PISA - «Qua dentro vedo cose tremende. Ragazzi che si tagliano, che si spezzano le ossa, che ingoiano lamette e accendini. L’autolesionismo in carcere è un fenomeno tragico e tragicamente usuale. Non si ha idea di quanti detenuti finiscano in ospedale perché fanno del male al proprio corpo». Lo raccontava a chiunque lo andasse a trovare. Adriano Sofri non riusciva ad accettare questo accanirsi contro se stessi dei suoi compagni di cella più disperati e più sventurati. E ora a pensare al suo corpo disteso immobile in un letto del reparto di rianimazione, a pensarlo con tutti i tubi e le flebo che lo tengono attaccato al mondo, a pensarlo lacerato dopo un intervento chirurgico di più di tre ore, tornano in mente le sue riflessioni sul disastro che il carcere provoca sui corpi senza speranza dei detenuti. «Siamo corpi rinchiusi», diceva.

E come è possibile dimenticare l’immagine di Ovidio Bompressi che lascia la sua cella sopra una sedia a rotelle perché il suo corpo non reagisce più agli stimoli della vita. Ridotto quasi a larva dalla detenzione. «Nessuno, tranne quelli che lo hanno provato, può capire cosa significa sentire chiudersi la porta alle spalle. Definitivamente».
Lo diceva l’ex leader di Lotta Continua commentando lo stato di totale assenza nel quale era caduto Bompressi dopo molti mesi passati in carcere, oltretutto con la convinzione di essere innocente e di essere stato schiacciato da un’inchiesta claudicante e da un iter processuale quanto meno tortuoso.

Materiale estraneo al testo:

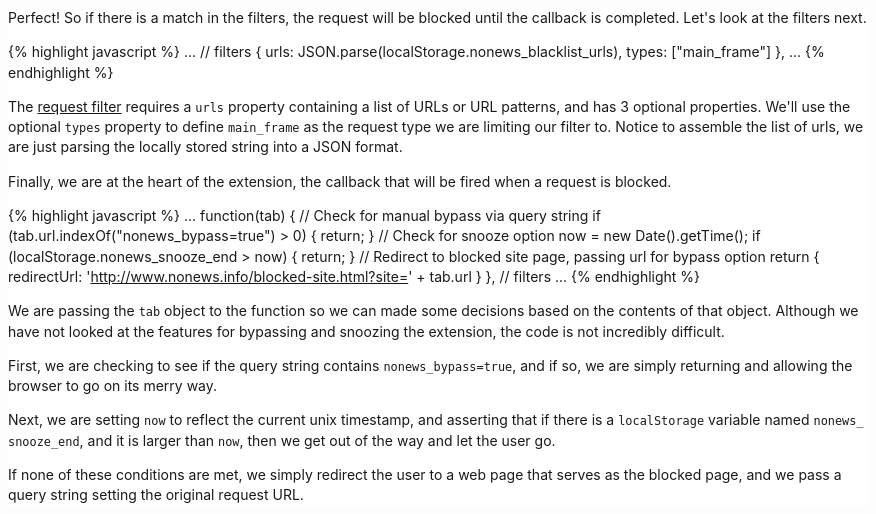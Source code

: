Perfect! So if there is a match in the filters, the request will be blocked until the callback is completed.  Let's look at the filters next.

{% highlight javascript %}
  ...
  // filters
  {
    urls: JSON.parse(localStorage.nonews_blacklist_urls),
    types: ["main_frame"]
  },
  ...
{% endhighlight %}

The [request filter](https://developer.chrome.com/extensions/webRequest.html#type-RequestFilter) requires a <code>urls</code> property containing a list of URLs or URL patterns, and has 3 optional properties.  We'll use the optional <code>types</code> property to define <code>main_frame</code> as the request type we are limiting our filter to.  Notice to assemble the list of urls, we are just parsing the locally stored string into a JSON format.

Finally, we are at the heart of the extension, the callback that will be fired when a request is blocked.

{% highlight javascript %}
  ...
  function(tab) {
    // Check for manual bypass via query string
    if (tab.url.indexOf("nonews_bypass=true") > 0) {
      return;
    }
    // Check for snooze option
    now = new Date().getTime();
    if (localStorage.nonews_snooze_end > now) {
      return;
    }
    // Redirect to blocked site page, passing url for bypass option
    return {
      redirectUrl: 'http://www.nonews.info/blocked-site.html?site=' + tab.url
    }
  },
  // filters
  ...
{% endhighlight %}

We are passing the <code>tab</code> object to the function so we can made some decisions based on the contents of that object.  Although we have not looked at the features for bypassing and snoozing the extension, the code is not incredibly difficult.

First, we are checking to see if the query string contains <code>nonews_bypass=true</code>, and if so, we are simply returning and allowing the browser to go on its merry way.

Next, we are setting <code>now</code> to reflect the current unix timestamp, and asserting that if there is a <code>localStorage</code> variable named <code>nonews_snooze_end</code>, and it is larger than <code>now</code>, then we get out of the way and let the user go.

If none of these conditions are met, we simply redirect the user to a web page that serves as the blocked page, and we pass a query string setting the original request URL.
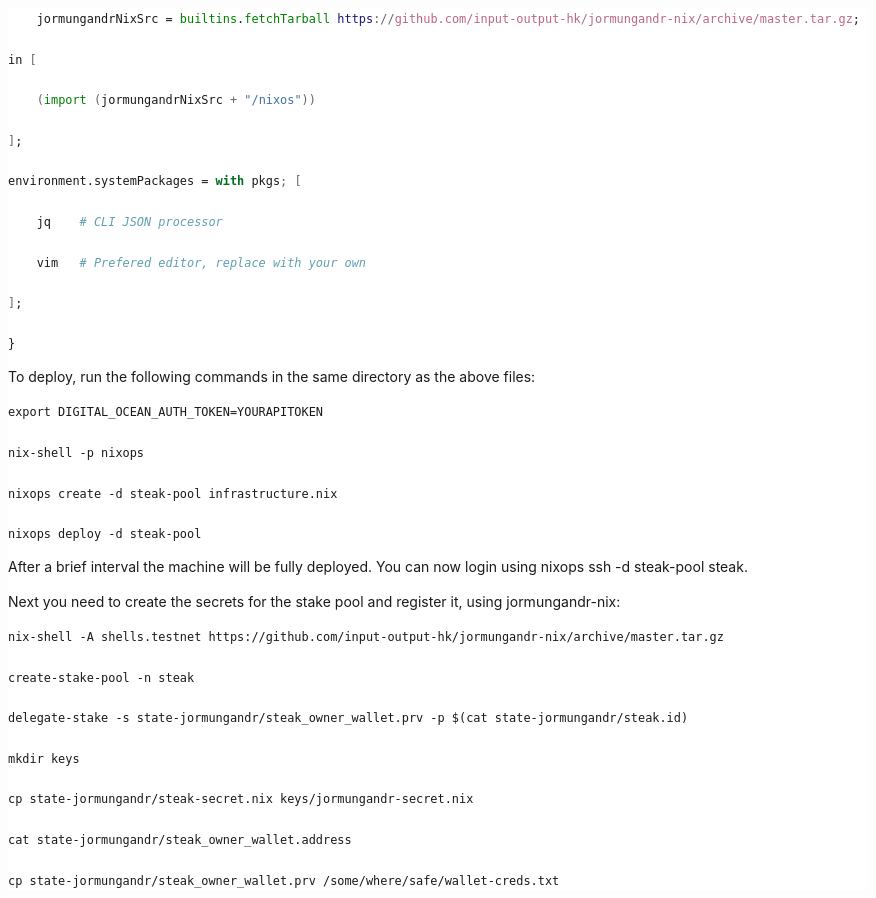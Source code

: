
 ```nix
    jormungandrNixSrc = builtins.fetchTarball https://github.com/input-output-hk/jormungandr-nix/archive/master.tar.gz;

in [

    (import (jormungandrNixSrc + "/nixos"))

];

environment.systemPackages = with pkgs; [

    jq    # CLI JSON processor

    vim   # Prefered editor, replace with your own

];

}
```


To deploy, run the following commands in the same directory as the above files:

```shell
export DIGITAL_OCEAN_AUTH_TOKEN=YOURAPITOKEN

nix-shell -p nixops

nixops create -d steak-pool infrastructure.nix

nixops deploy -d steak-pool
```


After a brief interval the machine will be fully deployed. You can now login using nixops ssh -d steak-pool steak.

Next you need to create the secrets for the stake pool and register it, using  jormungandr-nix:
```shell
nix-shell -A shells.testnet https://github.com/input-output-hk/jormungandr-nix/archive/master.tar.gz

create-stake-pool -n steak

delegate-stake -s state-jormungandr/steak_owner_wallet.prv -p $(cat state-jormungandr/steak.id)

mkdir keys

cp state-jormungandr/steak-secret.nix keys/jormungandr-secret.nix

cat state-jormungandr/steak_owner_wallet.address

cp state-jormungandr/steak_owner_wallet.prv /some/where/safe/wallet-creds.txt
```
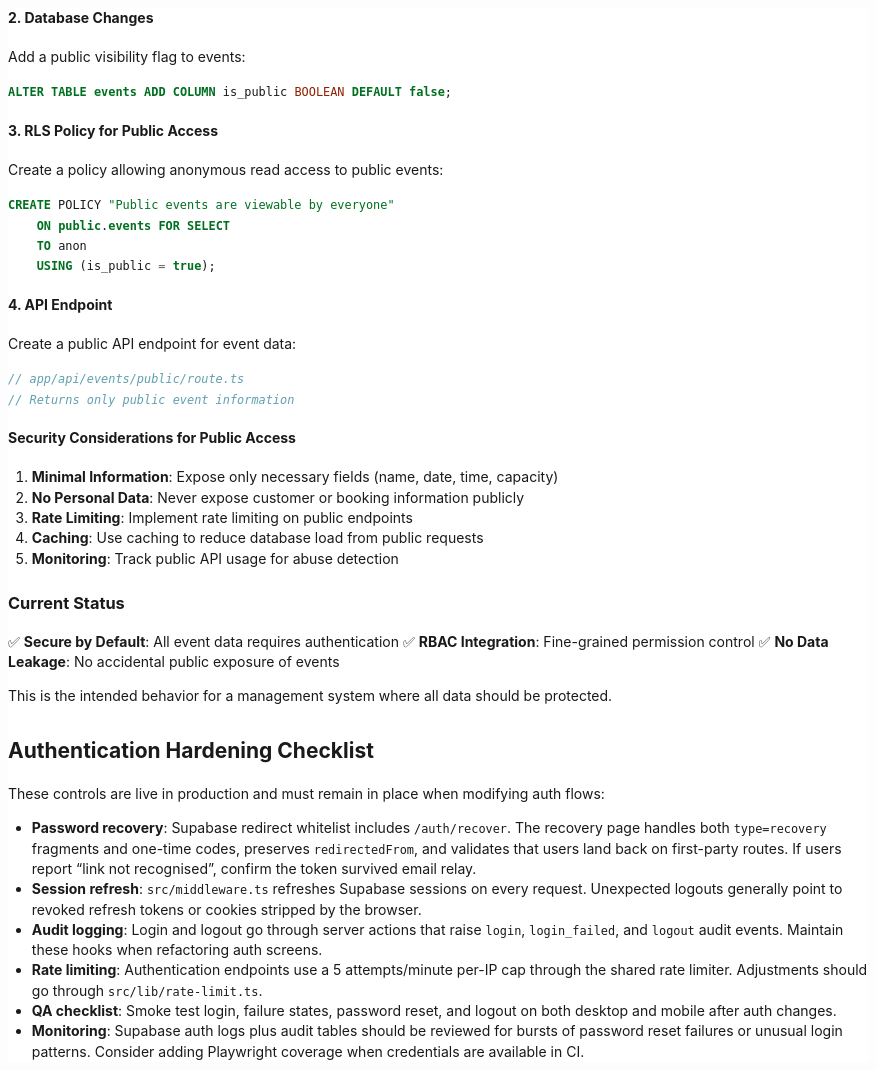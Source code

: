 #### 2. Database Changes
Add a public visibility flag to events:
```sql
ALTER TABLE events ADD COLUMN is_public BOOLEAN DEFAULT false;
```

#### 3. RLS Policy for Public Access
Create a policy allowing anonymous read access to public events:
```sql
CREATE POLICY "Public events are viewable by everyone"
    ON public.events FOR SELECT
    TO anon
    USING (is_public = true);
```

#### 4. API Endpoint
Create a public API endpoint for event data:
```typescript
// app/api/events/public/route.ts
// Returns only public event information
```

#### Security Considerations for Public Access

1. **Minimal Information**: Expose only necessary fields (name, date, time, capacity)
2. **No Personal Data**: Never expose customer or booking information publicly
3. **Rate Limiting**: Implement rate limiting on public endpoints
4. **Caching**: Use caching to reduce database load from public requests
5. **Monitoring**: Track public API usage for abuse detection

### Current Status

✅ **Secure by Default**: All event data requires authentication
✅ **RBAC Integration**: Fine-grained permission control
✅ **No Data Leakage**: No accidental public exposure of events

This is the intended behavior for a management system where all data should be protected.

## Authentication Hardening Checklist

These controls are live in production and must remain in place when modifying auth flows:

- **Password recovery**: Supabase redirect whitelist includes `/auth/recover`. The recovery page handles both `type=recovery` fragments and one-time codes, preserves `redirectedFrom`, and validates that users land back on first-party routes. If users report “link not recognised”, confirm the token survived email relay.
- **Session refresh**: `src/middleware.ts` refreshes Supabase sessions on every request. Unexpected logouts generally point to revoked refresh tokens or cookies stripped by the browser.
- **Audit logging**: Login and logout go through server actions that raise `login`, `login_failed`, and `logout` audit events. Maintain these hooks when refactoring auth screens.
- **Rate limiting**: Authentication endpoints use a 5 attempts/minute per-IP cap through the shared rate limiter. Adjustments should go through `src/lib/rate-limit.ts`.
- **QA checklist**: Smoke test login, failure states, password reset, and logout on both desktop and mobile after auth changes.
- **Monitoring**: Supabase auth logs plus audit tables should be reviewed for bursts of password reset failures or unusual login patterns. Consider adding Playwright coverage when credentials are available in CI.
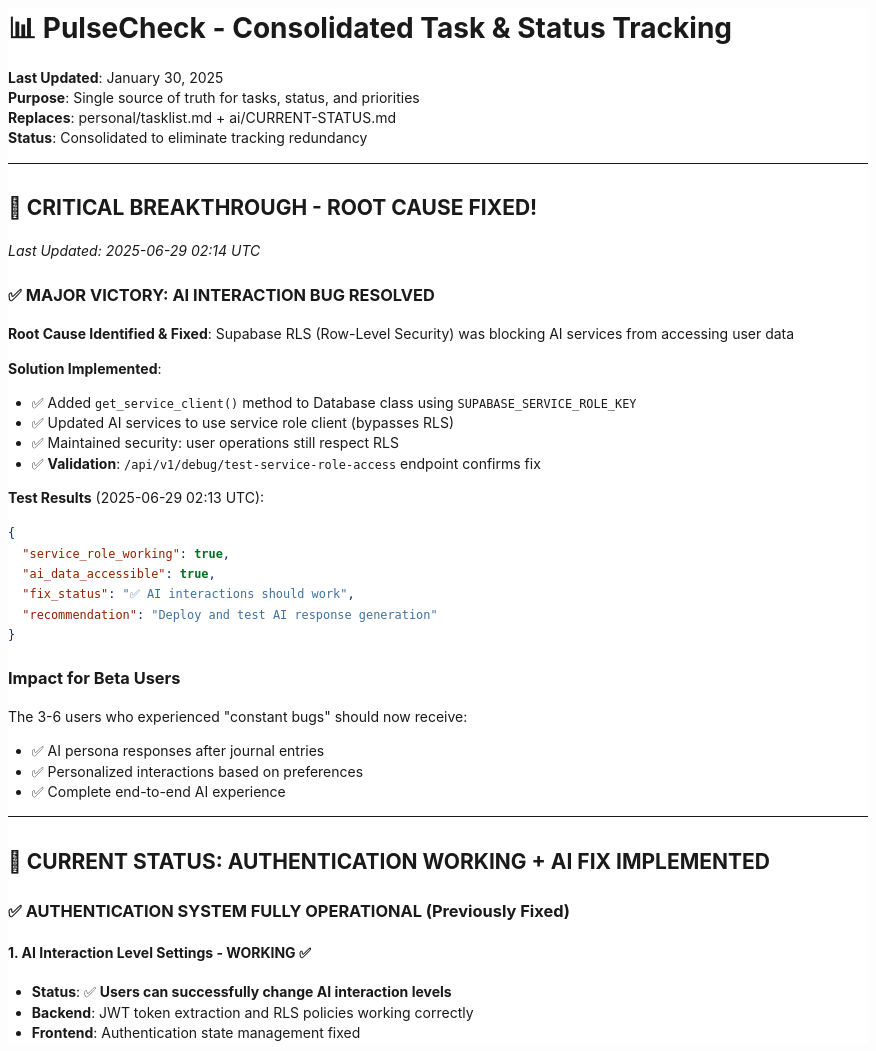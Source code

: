 # 📊 PulseCheck - Consolidated Task & Status Tracking

**Last Updated**: January 30, 2025  
**Purpose**: Single source of truth for tasks, status, and priorities  
**Replaces**: personal/tasklist.md + ai/CURRENT-STATUS.md  
**Status**: Consolidated to eliminate tracking redundancy

---

## 🎉 **CRITICAL BREAKTHROUGH - ROOT CAUSE FIXED!** 
*Last Updated: 2025-06-29 02:14 UTC*

### **✅ MAJOR VICTORY: AI INTERACTION BUG RESOLVED**

**Root Cause Identified & Fixed**: Supabase RLS (Row-Level Security) was blocking AI services from accessing user data

**Solution Implemented**: 
- ✅ Added `get_service_client()` method to Database class using `SUPABASE_SERVICE_ROLE_KEY`
- ✅ Updated AI services to use service role client (bypasses RLS)
- ✅ Maintained security: user operations still respect RLS
- ✅ **Validation**: `/api/v1/debug/test-service-role-access` endpoint confirms fix

**Test Results** (2025-06-29 02:13 UTC):
```json
{
  "service_role_working": true,
  "ai_data_accessible": true, 
  "fix_status": "✅ AI interactions should work",
  "recommendation": "Deploy and test AI response generation"
}
```

### **Impact for Beta Users**
The 3-6 users who experienced "constant bugs" should now receive:
- ✅ AI persona responses after journal entries
- ✅ Personalized interactions based on preferences
- ✅ Complete end-to-end AI experience

---

## 🎯 **CURRENT STATUS: AUTHENTICATION WORKING + AI FIX IMPLEMENTED**

### **✅ AUTHENTICATION SYSTEM FULLY OPERATIONAL (Previously Fixed)**

#### **1. AI Interaction Level Settings - WORKING ✅**
- **Status**: ✅ **Users can successfully change AI interaction levels**
- **Backend**: JWT token extraction and RLS policies working correctly
- **Frontend**: Authentication state management fixed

E se la prossima tappa di questo iter sarà la sospensione della pena (dovrebbe scattare da lunedì, secondo quanto è trapelato dopo la visita del magistrato di sorveglianza), rimane il mistero sull’origine della perforazione dell’esofago che ha portato in sala operatoria.
«Stress, logorio, fatica emotiva: Adriano sopporta con incredibile sobrietà e discrezione la sua vicenda terribile», dice Michele Ciliberto, prorettore alle biblioteche dell’Università di Pisa. «Permesso lavorativo», guai a chiamarlo «semilibertà». «Non c’è nessuna porzione di libertà - diceva Sofri -, esco a lavorare e basta». «E lavora in modo splendido - continua Ciliberto -, la decisione difficile che abbiamo preso qualche mese fa è risultata perfetta: Sofri è una persona dalle qualità intellettuali e umane straordinarie». Un affetto che gli testimonia anche Salvatore Settis, il direttore della Normale, che si dichiara «dispiaciutissimo e profondamente scosso da ciò che è capitato a Sofri» ma non vuole parlarne, «è davvero un dolore personale».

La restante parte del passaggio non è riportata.